### What is expected
Set down the entries once more, exactly as given.

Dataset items
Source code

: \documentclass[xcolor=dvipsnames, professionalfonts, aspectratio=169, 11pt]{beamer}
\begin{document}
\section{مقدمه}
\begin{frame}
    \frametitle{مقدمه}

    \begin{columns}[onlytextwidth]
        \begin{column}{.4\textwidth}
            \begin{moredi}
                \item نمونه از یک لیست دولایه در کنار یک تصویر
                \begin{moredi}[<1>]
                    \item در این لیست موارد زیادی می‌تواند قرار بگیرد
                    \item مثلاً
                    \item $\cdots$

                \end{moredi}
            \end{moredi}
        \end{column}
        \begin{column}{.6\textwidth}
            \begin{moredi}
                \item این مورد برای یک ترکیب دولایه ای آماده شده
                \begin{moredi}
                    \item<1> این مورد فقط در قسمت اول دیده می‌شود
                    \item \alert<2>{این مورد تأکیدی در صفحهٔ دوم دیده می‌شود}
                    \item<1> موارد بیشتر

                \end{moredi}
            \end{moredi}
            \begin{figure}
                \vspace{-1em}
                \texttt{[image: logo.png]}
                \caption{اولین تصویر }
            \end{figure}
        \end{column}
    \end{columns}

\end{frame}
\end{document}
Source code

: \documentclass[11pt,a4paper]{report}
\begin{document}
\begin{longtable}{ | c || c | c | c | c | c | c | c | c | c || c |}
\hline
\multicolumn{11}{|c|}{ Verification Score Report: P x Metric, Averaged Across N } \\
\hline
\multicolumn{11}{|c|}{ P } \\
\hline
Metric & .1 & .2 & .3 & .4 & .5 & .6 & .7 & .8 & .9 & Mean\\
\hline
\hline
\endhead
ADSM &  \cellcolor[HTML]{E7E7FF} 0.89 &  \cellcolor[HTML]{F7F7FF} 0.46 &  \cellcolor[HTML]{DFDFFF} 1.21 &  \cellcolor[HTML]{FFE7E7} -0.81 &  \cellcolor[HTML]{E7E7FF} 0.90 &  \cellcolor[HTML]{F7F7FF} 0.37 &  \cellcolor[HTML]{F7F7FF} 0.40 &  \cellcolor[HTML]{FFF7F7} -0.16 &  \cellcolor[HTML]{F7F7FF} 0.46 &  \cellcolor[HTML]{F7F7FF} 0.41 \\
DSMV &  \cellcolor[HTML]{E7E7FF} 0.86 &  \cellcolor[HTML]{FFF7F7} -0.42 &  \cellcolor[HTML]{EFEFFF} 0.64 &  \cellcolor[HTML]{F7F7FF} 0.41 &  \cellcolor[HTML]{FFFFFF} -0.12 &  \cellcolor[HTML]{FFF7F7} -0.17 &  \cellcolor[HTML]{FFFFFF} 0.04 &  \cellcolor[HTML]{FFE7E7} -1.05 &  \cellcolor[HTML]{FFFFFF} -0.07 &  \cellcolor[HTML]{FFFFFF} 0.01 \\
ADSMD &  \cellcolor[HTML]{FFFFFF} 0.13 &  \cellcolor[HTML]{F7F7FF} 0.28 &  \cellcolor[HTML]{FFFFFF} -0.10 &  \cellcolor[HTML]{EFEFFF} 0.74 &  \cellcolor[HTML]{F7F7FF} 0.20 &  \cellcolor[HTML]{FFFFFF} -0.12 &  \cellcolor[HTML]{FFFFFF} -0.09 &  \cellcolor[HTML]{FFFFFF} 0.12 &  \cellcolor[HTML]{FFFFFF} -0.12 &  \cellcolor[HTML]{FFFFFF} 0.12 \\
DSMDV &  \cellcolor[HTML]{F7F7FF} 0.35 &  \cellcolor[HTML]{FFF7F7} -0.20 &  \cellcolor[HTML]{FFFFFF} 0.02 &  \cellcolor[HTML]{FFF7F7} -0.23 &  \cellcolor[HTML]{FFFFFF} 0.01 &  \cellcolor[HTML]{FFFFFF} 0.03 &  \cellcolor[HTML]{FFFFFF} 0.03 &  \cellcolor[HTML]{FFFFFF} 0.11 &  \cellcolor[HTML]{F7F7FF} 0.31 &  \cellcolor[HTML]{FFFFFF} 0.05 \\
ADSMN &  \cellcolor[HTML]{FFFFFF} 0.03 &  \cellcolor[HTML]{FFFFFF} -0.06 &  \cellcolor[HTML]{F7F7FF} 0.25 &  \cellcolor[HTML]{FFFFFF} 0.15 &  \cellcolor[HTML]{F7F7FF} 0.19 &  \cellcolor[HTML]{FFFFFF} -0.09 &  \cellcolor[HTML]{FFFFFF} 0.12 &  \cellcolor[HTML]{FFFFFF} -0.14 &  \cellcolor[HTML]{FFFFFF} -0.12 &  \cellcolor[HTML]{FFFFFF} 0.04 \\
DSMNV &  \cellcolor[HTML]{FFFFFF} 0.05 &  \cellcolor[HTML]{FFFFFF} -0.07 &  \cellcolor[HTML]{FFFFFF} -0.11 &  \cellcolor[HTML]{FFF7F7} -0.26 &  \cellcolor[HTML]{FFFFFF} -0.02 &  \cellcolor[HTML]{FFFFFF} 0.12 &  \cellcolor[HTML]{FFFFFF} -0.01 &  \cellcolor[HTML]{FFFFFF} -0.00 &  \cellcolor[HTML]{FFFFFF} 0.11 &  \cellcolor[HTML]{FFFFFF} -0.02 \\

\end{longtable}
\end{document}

### Answer box
Source code

: \documentclass[xcolor=dvipsnames, professionalfonts, aspectratio=169, 11pt]{beamer}
\begin{document}
\section{مقدمه}
\begin{frame}
    \frametitle{مقدمه}

    \begin{columns}[onlytextwidth]
        \begin{column}{.4\textwidth}
            \begin{moredi}
                \item نمونه از یک لیست دولایه در کنار یک تصویر
                \begin{moredi}[<1>]
                    \item در این لیست موارد زیادی می‌تواند قرار بگیرد
                    \item مثلاً
                    \item $\cdots$

                \end{moredi}
            \end{moredi}
        \end{column}
        \begin{column}{.6\textwidth}
            \begin{moredi}
                \item این مورد برای یک ترکیب دولایه ای آماده شده
                \begin{moredi}
                    \item<1> این مورد فقط در قسمت اول دیده می‌شود
                    \item \alert<2>{این مورد تأکیدی در صفحهٔ دوم دیده می‌شود}
                    \item<1> موارد بیشتر

                \end{moredi}
            \end{moredi}
            \begin{figure}
                \vspace{-1em}
                \texttt{[image: logo.png]}
                \caption{اولین تصویر }
            \end{figure}
        \end{column}
    \end{columns}

\end{frame}
\end{document}
Source code

: \documentclass[11pt,a4paper]{report}
\begin{document}
\begin{longtable}{ | c || c | c | c | c | c | c | c | c | c || c |}
\hline
\multicolumn{11}{|c|}{ Verification Score Report: P x Metric, Averaged Across N } \\
\hline
\multicolumn{11}{|c|}{ P } \\
\hline
Metric & .1 & .2 & .3 & .4 & .5 & .6 & .7 & .8 & .9 & Mean\\
\hline
\hline
\endhead
ADSM &  \cellcolor[HTML]{E7E7FF} 0.89 &  \cellcolor[HTML]{F7F7FF} 0.46 &  \cellcolor[HTML]{DFDFFF} 1.21 &  \cellcolor[HTML]{FFE7E7} -0.81 &  \cellcolor[HTML]{E7E7FF} 0.90 &  \cellcolor[HTML]{F7F7FF} 0.37 &  \cellcolor[HTML]{F7F7FF} 0.40 &  \cellcolor[HTML]{FFF7F7} -0.16 &  \cellcolor[HTML]{F7F7FF} 0.46 &  \cellcolor[HTML]{F7F7FF} 0.41 \\
DSMV &  \cellcolor[HTML]{E7E7FF} 0.86 &  \cellcolor[HTML]{FFF7F7} -0.42 &  \cellcolor[HTML]{EFEFFF} 0.64 &  \cellcolor[HTML]{F7F7FF} 0.41 &  \cellcolor[HTML]{FFFFFF} -0.12 &  \cellcolor[HTML]{FFF7F7} -0.17 &  \cellcolor[HTML]{FFFFFF} 0.04 &  \cellcolor[HTML]{FFE7E7} -1.05 &  \cellcolor[HTML]{FFFFFF} -0.07 &  \cellcolor[HTML]{FFFFFF} 0.01 \\
ADSMD &  \cellcolor[HTML]{FFFFFF} 0.13 &  \cellcolor[HTML]{F7F7FF} 0.28 &  \cellcolor[HTML]{FFFFFF} -0.10 &  \cellcolor[HTML]{EFEFFF} 0.74 &  \cellcolor[HTML]{F7F7FF} 0.20 &  \cellcolor[HTML]{FFFFFF} -0.12 &  \cellcolor[HTML]{FFFFFF} -0.09 &  \cellcolor[HTML]{FFFFFF} 0.12 &  \cellcolor[HTML]{FFFFFF} -0.12 &  \cellcolor[HTML]{FFFFFF} 0.12 \\
DSMDV &  \cellcolor[HTML]{F7F7FF} 0.35 &  \cellcolor[HTML]{FFF7F7} -0.20 &  \cellcolor[HTML]{FFFFFF} 0.02 &  \cellcolor[HTML]{FFF7F7} -0.23 &  \cellcolor[HTML]{FFFFFF} 0.01 &  \cellcolor[HTML]{FFFFFF} 0.03 &  \cellcolor[HTML]{FFFFFF} 0.03 &  \cellcolor[HTML]{FFFFFF} 0.11 &  \cellcolor[HTML]{F7F7FF} 0.31 &  \cellcolor[HTML]{FFFFFF} 0.05 \\
ADSMN &  \cellcolor[HTML]{FFFFFF} 0.03 &  \cellcolor[HTML]{FFFFFF} -0.06 &  \cellcolor[HTML]{F7F7FF} 0.25 &  \cellcolor[HTML]{FFFFFF} 0.15 &  \cellcolor[HTML]{F7F7FF} 0.19 &  \cellcolor[HTML]{FFFFFF} -0.09 &  \cellcolor[HTML]{FFFFFF} 0.12 &  \cellcolor[HTML]{FFFFFF} -0.14 &  \cellcolor[HTML]{FFFFFF} -0.12 &  \cellcolor[HTML]{FFFFFF} 0.04 \\
DSMNV &  \cellcolor[HTML]{FFFFFF} 0.05 &  \cellcolor[HTML]{FFFFFF} -0.07 &  \cellcolor[HTML]{FFFFFF} -0.11 &  \cellcolor[HTML]{FFF7F7} -0.26 &  \cellcolor[HTML]{FFFFFF} -0.02 &  \cellcolor[HTML]{FFFFFF} 0.12 &  \cellcolor[HTML]{FFFFFF} -0.01 &  \cellcolor[HTML]{FFFFFF} -0.00 &  \cellcolor[HTML]{FFFFFF} 0.11 &  \cellcolor[HTML]{FFFFFF} -0.02 \\

\end{longtable}
\end{document}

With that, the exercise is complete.